Il dottor Maurandi, che ha esaminato le otto salme portate a Carloforte (una fu portata a Sant’Antioco, l’altra a Cagliari), ha detto che gli altri tre marinai del «Fusina» sono morti in mare.

Il bilancio del naufragio - secondo le risultanze della perizia fatta dal dottor Maurandi - avrebbe dunque potuto essere meno drammatico se i cinque uomini avessero toccato terra in una zona meno frastagliata, come avvenne per il cameriere di bordo Ugo Freguia, che è l’unico ad essersi salvato.

Poco dopo, il traghetto era già di ritorno, dopo aver toccato la Sardegna; l’imbarcazione dei vigili è tornata a riva con un telo steso sul ponte per celare la salma recuperata, Freguia e De Simone l’hanno poi identificata:era quella del cuoco di bordo Giovanni Lenzovich di 57 anni, abitante a Mestre.

Le ricerche compiute oggi non hanno dato alcun esito e sarà difficile che le altre salme possano essere recuperate, adesso che le correnti hanno avuto il tempo di sospingerle secondo il loro capriccio.

Intanto le navi della Marina Militare, che scandagliano il fondo del mare hanno localizzato un relitto, a due miglia e mezzo al largo di Capo Sandalo; l’individuazione è avvenuta a mezzo di scandagli sonori e di apparecchiature elettriche.

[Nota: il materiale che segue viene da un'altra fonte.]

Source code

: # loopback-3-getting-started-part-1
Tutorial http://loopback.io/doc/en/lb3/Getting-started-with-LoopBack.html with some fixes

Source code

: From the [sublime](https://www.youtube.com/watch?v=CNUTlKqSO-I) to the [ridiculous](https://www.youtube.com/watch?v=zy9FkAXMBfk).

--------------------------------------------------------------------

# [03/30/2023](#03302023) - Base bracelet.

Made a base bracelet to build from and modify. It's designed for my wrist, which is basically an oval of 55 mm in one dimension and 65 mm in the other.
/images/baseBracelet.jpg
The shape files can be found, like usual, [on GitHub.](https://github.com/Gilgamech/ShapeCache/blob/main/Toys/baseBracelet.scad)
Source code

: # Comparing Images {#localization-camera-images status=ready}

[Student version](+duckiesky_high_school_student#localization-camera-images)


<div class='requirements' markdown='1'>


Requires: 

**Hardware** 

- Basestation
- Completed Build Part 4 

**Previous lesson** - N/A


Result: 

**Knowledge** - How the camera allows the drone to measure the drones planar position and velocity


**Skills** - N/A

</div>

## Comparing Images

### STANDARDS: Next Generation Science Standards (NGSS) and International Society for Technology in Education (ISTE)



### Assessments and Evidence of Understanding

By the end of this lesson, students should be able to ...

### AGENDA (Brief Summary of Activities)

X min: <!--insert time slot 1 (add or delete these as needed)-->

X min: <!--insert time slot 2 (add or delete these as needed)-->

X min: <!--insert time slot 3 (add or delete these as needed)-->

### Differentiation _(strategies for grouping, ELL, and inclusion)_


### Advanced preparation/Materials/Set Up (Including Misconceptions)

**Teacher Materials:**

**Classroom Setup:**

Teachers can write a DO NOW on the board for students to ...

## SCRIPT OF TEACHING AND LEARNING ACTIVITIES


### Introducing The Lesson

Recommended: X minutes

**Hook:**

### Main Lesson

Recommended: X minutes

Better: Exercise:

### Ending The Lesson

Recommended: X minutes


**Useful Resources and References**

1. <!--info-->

Si ritiene che lo scafo - che giace fra i 70 e gli 80 metri di profondità - sia quello del «Fusina» e pertanto le autorità militari hanno chiesto attrezzature adatte all’esplorazione subacquea e telecamere che possano consentire di identificare il relitto con certezza.

Se è il «Fusina» sapremo forse la verità: se il carico ha prodotto l’affondamento, se era stato assicurato come è prescritto, se gli apparati R.T. erano efficienti.

Immediatamente dopo la localizzazione dal punto presunto del naufragio, sono state fatte prove di ricezione radio telegrafica per appurare se la zona sia effettivamente in ombra rispetto alle stazioni riceventi della costa.

I primi risultati sembrano confermare la difficoltà di ricevere i segnali emessi da quel punto.

Essi sono infatti risultati assai deboli.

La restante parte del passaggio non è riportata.